Años después del hecho, la hija de Curuil, en representación propia y de sus hijos, inició una demanda civil contra el autor del femicidio y contra la provincia de Buenos Aires, reclamando una reparación económica por el daño moral y los perjuicios sufridos. El eje del planteo fue la responsabilidad del Estado por la inacción de las fuerzas de seguridad y de los organismos competentes frente a una situación de riesgo que había sido advertida con anterioridad.
El juzgado interviniente dio parcialmente la razón a la querella y distribuyó la responsabilidad: atribuyó el 80% al femicida y el 20% al Estado provincial, al entender que hubo omisiones relevantes en la protección de la víctima. Además, fijó una indemnización por daño moral y otros conceptos a favor de los familiares.
Fallo provincial y confirmación de la Corte nacional
La sentencia fue luego revisada por la Cámara en lo Contencioso Administrativo de Mar del Plata, que confirmó la responsabilidad y, a la vez, elevó los montos indemnizatorios. Disconforme con el pronunciamiento, la provincia de Buenos Aires apeló al sostener que no existía relación causal entre el homicidio y su actuación, y que las denuncias realizadas por Curuil habían sido tramitadas por los organismos correspondientes.
La Suprema Corte bonaerense rechazó esos argumentos y ratificó la condena. En su fallo, al que accedió la Agencia Noticias Argentinas, el máximo tribunal provincial consideró probado un cuadro de “inercia” y “desinterés” por parte de funcionarios y autoridades ante los reiterados pedidos de intervención de la víctima. También destacó que las denuncias formuladas constituyeron una “alerta temprana” del riesgo que enfrentaba Curuil, lo que hacía exigible una respuesta más diligente del Estado.
Frente a esa decisión, la Fiscalía de Estado bonaerense presentó un recurso extraordinario federal, que llegó en queja a la Corte Suprema de Justicia de la Nación. Los jueces Horacio Rosatti, Carlos Rosenkrantz y Ricardo Lorenzetti resolvieron declarar inadmisible el planteo, con lo que dejaron firme la sentencia provincial y, en consecuencia, la obligación de indemnizar a la familia de la víctima.
Un precedente en materia de violencia de género
El caso se suma a una serie de fallos en los que los tribunales argentinos avanzan en la determinación de la responsabilidad estatal frente a situaciones de violencia de género, especialmente cuando existen denuncias previas y señales de alerta que no son atendidas con la rapidez y eficacia necesarias. La decisión refuerza el criterio de que la falta de medidas de prevención adecuadas puede generar responsabilidad por omisión.

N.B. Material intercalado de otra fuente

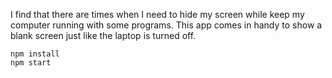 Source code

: 
I find that there are times when I need to hide my screen while keep my computer running with some programs. This app comes in handy to show a blank screen just like the laptop is turned off.

```
npm install
npm start
```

- Reconoce la responsabilidad parcial del Estado por no haber protegido a la víctima.
- Subraya el valor de las denuncias como indicio temprano de riesgo.
- Ratifica el deber de actuación diligente de fuerzas de seguridad y funcionarios.

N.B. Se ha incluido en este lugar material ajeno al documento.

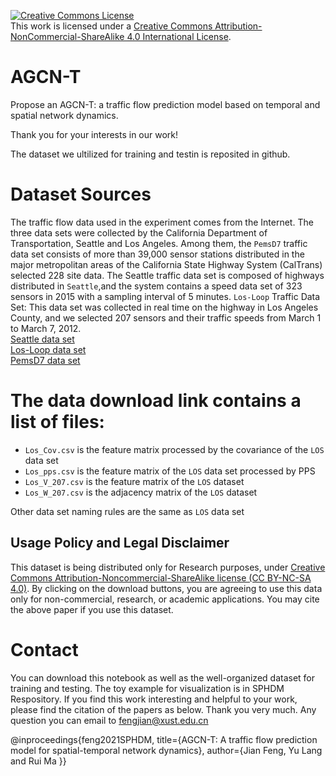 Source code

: <a rel="license" href="http://creativecommons.org/licenses/by-nc-sa/4.0/"><img alt="Creative Commons License" style="border-width:0" src="https://i.creativecommons.org/l/by-nc-sa/4.0/88x31.png" /></a><br />This work is licensed under a <a rel="license" href="http://creativecommons.org/licenses/by-nc-sa/4.0/">Creative Commons Attribution-NonCommercial-ShareAlike 4.0 International License</a>.

AGCN-T
===
Propose an AGCN-T: a traffic flow prediction model based on temporal and spatial network dynamics.

Thank you for your interests in our work!

The dataset we ultilized for training and testin is reposited in github.

Dataset Sources
===
The traffic flow data used in the experiment comes from the Internet. The three data sets were collected by the California Department of Transportation, Seattle and Los Angeles. Among them, the ```PemsD7``` traffic data set consists of more than 39,000 sensor stations distributed in the major metropolitan areas of the California State Highway System (CalTrans) selected 228 site data. The Seattle traffic data set is composed of highways distributed in ```Seattle```,and  the system contains a speed data set of 323 sensors in 2015 with a sampling interval of 5 minutes. ```Los-Loop``` Traffic Data Set: This data set was collected in real time on the highway in Los Angeles County, and we selected 207 sensors and their traffic speeds from March 1 to March 7, 2012.
<BR>[Seattle data set](https://github.com/I-am-YuLang/Seattle-Loop-Data)
<BR>[Los-Loop data set](https://github.com/I-am-YuLang/T-GCN/tree/master/data)
<BR>[PemsD7 data set](https://github.com/I-am-YuLang/STGCN/tree/master/datasets)

The data download link contains a list of files:
===
* ```Los_Cov.csv``` is the feature matrix processed by the covariance of the ```LOS``` data set
* ```Los_pps.csv``` is the feature matrix of the ```LOS``` data set processed by PPS
* ```Los_V_207.csv``` is the feature matrix of the ```LOS``` dataset
* ```Los_W_207.csv```  is the adjacency matrix of the ```LOS``` dataset
  
Other data set naming rules are the same as ```LOS``` data set
  

## Usage Policy and Legal Disclaimer
This dataset is being distributed only for Research purposes, under [Creative Commons Attribution-Noncommercial-ShareAlike license (CC BY-NC-SA 4.0)](https://creativecommons.org/licenses/by-nc-sa/4.0/). By clicking on the download buttons, you are agreeing to use this data only for non-commercial, research, or academic applications. You may cite the above paper if you use this dataset.  
  
Contact
===
You can download this notebook as well as the well-organized dataset for training and testing. The toy example for visualization is in SPHDM Respository. If you find this work interesting and helpful to your work, please find the citation of the papers as below. Thank you very much. Any question you can email to fengjian@xust.edu.cn

@inproceedings{feng2021SPHDM, title={AGCN-T: A traffic flow prediction model for spatial-temporal network dynamics}, author={Jian Feng, Yu Lang and Rui Ma }}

Para la justicia, la “inercia” y el “desinterés” de las autoridades ante las reiteradas denuncias de Delfina Curuil contribuyeron al desenlace fatal y hacen nacer el deber de reparar a sus familiares.
El fallo, que ya es definitivo, se inscribe en un contexto de creciente exigencia social y judicial para que el Estado, en todos sus niveles, adopte políticas y protocolos eficaces de prevención, acompañamiento y protección de mujeres en situación de violencia de género, con el objetivo de evitar nuevos femicidios.